Mr Barr considers himself a left-of-centre republican. His brother Ivan, a key influence, was a member of the early Republican Clubs, an ex-chair of the Northern Ireland Civil Rights Association and a Sinn Féin councillor at the time of his 2008 death.
“I was in Sinn Féin for a short time but was never comfortable. I had trouble at times toeing the party line on many issues.
“I decided to run as an independent as I wanted the freedom (and) that autonomy would not have been available to me as a member of a party.
“Frankly I would have found it difficult to vote for something I didn't agree. I don't see councillors as politicians. I certainly don't consider myself a politician, more a community worker with a mandate to put pressure on politicians.
“If anything what I have seen in my three and a half years in council has convinced me I was right to stand as an independent.
“The party bickering and obsession with point scoring has in my opinion stunted progress in efforts to improve life in Strabane.
“The chamber can be a lonely place at times for an independent. I don't have the party machine to share the burden of work or to engage in research for me but I have the advantage of being able to transmit my feelings and of those who elected me without fear of having to answer to a party whip,
“I am of the belief that since Strabane amalgamated with Derry City Council we have become the poor relation.

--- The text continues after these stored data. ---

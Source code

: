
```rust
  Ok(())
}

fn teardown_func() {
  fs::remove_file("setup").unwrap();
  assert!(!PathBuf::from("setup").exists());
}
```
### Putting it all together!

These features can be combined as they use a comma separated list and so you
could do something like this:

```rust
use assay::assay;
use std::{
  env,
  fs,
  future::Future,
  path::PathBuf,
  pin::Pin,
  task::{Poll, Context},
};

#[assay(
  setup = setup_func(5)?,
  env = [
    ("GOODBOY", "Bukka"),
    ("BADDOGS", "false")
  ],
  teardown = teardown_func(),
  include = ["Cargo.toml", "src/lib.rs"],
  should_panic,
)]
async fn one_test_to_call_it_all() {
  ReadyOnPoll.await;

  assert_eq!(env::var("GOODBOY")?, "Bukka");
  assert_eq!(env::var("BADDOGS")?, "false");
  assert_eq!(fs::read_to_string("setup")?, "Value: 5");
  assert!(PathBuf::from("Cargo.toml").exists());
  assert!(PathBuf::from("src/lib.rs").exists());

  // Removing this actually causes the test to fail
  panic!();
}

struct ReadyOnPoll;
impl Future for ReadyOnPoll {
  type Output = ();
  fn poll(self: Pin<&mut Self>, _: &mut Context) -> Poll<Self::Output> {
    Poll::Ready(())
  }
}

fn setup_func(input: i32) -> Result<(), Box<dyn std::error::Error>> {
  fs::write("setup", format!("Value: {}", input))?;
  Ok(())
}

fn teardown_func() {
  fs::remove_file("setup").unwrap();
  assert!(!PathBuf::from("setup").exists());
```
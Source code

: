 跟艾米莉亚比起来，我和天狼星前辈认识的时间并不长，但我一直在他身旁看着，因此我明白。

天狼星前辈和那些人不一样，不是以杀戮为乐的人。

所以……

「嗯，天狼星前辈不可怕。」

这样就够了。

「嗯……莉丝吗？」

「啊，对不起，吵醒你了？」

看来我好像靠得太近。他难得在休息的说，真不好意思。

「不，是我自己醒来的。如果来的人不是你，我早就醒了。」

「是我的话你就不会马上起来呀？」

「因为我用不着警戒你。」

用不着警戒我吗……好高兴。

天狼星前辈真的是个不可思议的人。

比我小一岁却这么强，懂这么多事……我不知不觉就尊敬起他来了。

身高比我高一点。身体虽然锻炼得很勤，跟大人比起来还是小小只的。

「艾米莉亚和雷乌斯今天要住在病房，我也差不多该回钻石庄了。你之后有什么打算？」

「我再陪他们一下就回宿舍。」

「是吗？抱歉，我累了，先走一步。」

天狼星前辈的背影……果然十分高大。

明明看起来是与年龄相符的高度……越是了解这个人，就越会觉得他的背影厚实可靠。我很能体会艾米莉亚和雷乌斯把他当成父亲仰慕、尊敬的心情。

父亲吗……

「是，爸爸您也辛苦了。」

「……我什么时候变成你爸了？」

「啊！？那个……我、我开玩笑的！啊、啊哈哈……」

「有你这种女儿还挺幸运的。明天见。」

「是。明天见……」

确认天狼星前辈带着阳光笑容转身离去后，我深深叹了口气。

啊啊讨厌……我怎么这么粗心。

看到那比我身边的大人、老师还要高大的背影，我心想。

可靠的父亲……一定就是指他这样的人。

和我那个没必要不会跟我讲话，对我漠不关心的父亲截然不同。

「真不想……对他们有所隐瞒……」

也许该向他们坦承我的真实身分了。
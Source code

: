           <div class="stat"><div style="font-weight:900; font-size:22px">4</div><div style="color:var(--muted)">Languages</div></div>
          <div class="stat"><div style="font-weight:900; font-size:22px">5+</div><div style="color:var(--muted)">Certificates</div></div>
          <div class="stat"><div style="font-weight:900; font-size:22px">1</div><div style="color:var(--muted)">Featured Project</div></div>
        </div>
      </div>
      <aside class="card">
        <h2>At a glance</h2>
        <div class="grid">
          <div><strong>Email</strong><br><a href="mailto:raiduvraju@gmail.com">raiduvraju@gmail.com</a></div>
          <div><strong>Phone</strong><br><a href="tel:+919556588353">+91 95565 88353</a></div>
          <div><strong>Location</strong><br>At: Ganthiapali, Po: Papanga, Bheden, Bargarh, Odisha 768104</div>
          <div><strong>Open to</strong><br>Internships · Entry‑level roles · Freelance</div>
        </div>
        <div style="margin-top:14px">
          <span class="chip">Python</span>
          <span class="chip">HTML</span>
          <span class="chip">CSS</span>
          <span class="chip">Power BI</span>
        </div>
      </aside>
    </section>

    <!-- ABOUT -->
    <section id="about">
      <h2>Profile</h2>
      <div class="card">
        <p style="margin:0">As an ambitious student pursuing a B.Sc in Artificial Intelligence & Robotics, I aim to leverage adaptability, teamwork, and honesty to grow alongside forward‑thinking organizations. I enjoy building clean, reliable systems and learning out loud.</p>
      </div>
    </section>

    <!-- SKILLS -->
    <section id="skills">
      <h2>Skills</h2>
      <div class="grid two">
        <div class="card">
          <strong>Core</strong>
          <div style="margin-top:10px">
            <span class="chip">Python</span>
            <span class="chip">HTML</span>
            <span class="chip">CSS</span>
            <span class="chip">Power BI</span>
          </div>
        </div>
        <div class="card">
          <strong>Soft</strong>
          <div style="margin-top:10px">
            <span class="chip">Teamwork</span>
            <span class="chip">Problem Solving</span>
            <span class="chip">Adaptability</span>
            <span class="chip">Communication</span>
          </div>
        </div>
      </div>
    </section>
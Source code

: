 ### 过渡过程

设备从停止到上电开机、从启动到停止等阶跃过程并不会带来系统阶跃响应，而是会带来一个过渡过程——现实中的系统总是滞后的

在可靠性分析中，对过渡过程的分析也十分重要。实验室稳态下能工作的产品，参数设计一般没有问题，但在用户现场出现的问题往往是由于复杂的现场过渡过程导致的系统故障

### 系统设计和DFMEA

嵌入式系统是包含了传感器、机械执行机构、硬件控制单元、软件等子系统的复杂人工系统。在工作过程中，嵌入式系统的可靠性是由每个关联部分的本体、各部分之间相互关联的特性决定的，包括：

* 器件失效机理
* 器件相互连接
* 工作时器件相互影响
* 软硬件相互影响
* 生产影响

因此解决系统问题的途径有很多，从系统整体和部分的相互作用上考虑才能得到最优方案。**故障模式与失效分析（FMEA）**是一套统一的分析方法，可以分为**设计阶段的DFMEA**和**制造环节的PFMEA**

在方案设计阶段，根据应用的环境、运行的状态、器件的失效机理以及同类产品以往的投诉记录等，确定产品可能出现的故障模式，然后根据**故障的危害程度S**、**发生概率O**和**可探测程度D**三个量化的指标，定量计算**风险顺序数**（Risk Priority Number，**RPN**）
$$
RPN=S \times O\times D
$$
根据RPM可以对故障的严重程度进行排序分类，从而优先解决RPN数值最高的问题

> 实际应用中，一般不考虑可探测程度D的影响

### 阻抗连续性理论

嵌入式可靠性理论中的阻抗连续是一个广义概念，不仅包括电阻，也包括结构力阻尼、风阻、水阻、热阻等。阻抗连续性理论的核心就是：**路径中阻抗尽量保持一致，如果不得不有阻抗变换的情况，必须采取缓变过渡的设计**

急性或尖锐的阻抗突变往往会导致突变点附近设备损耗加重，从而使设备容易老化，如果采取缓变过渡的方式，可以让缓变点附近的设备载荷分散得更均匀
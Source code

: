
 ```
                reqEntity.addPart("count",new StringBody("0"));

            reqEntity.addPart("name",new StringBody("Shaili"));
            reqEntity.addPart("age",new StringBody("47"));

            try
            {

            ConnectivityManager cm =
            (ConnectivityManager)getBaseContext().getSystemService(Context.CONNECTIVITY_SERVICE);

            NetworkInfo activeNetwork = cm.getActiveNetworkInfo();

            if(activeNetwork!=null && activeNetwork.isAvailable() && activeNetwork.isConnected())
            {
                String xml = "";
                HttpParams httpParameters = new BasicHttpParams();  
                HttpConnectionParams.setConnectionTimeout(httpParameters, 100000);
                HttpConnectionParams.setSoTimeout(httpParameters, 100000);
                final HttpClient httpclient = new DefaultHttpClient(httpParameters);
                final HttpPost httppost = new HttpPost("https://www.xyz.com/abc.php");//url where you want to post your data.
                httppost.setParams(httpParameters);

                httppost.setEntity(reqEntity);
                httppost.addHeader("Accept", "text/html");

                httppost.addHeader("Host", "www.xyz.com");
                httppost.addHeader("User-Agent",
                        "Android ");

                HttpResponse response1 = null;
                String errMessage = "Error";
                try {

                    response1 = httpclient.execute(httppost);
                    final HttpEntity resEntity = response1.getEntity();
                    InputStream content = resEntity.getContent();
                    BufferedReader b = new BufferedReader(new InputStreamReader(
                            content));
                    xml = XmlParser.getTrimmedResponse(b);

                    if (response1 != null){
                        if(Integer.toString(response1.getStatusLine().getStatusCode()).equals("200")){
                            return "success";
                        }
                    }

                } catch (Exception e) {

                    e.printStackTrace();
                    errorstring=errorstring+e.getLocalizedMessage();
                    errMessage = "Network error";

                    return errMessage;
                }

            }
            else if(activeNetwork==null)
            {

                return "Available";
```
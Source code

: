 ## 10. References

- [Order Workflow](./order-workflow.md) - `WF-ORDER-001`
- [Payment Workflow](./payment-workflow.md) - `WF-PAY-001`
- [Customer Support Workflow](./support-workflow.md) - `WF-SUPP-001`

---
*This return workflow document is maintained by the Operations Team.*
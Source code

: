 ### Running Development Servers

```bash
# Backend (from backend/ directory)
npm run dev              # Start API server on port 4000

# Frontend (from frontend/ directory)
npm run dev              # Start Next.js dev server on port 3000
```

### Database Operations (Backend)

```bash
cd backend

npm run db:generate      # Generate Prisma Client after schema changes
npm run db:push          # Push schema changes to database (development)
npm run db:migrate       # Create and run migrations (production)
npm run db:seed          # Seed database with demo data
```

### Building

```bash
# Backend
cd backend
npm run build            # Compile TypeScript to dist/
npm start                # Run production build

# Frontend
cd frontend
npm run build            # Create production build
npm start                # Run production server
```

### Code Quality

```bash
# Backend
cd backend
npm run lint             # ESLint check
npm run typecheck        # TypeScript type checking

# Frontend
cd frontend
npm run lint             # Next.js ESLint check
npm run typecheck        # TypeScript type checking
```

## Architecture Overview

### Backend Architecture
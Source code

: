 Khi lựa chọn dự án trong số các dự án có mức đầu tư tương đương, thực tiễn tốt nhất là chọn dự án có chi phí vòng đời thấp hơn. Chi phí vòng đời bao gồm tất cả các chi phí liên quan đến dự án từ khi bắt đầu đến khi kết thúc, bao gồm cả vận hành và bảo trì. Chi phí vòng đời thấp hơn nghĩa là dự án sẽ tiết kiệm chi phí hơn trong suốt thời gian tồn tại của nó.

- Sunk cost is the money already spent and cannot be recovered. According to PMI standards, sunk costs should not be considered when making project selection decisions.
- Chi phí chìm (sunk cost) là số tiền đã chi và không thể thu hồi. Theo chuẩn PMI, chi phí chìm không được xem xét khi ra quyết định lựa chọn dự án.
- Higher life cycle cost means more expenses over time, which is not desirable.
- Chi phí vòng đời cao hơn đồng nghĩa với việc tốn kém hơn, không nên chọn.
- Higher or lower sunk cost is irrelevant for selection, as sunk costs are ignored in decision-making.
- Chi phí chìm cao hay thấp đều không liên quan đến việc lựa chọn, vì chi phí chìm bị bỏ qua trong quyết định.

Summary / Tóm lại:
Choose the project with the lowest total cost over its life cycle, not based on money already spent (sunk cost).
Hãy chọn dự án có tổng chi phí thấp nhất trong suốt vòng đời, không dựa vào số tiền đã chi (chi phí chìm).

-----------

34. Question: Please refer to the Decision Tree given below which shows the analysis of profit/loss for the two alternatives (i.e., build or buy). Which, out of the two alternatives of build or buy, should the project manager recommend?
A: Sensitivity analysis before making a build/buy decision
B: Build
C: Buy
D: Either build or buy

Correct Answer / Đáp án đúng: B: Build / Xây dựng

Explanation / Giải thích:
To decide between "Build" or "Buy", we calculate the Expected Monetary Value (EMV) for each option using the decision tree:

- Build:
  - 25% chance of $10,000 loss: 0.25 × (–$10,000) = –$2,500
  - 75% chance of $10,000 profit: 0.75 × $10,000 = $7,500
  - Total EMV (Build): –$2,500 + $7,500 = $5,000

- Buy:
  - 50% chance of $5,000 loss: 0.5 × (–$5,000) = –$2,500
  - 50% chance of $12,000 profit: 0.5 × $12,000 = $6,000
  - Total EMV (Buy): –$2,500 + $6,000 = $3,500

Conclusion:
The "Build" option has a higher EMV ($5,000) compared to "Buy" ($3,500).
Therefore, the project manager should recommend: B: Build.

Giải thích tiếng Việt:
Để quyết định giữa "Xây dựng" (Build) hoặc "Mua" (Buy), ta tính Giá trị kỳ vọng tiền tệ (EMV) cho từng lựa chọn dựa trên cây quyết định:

“There is a disparity in spending that needs to be addressed. Strabane is no better off than it was before amalgamation.
“In terms of achievement I was proud of the motion I got passed last year asking the Derry-based councillors be taken on a walkabout of Strabane to let them see what the town had not got.
“Only two city-based councillors turned up (and) that to me was proof of the apathy that existed towards Strabane.
“If I was a party councillor I don't think I would have lasted and I feel some of these reps should be putting people before party if they are sincere about giving the town proper representation.”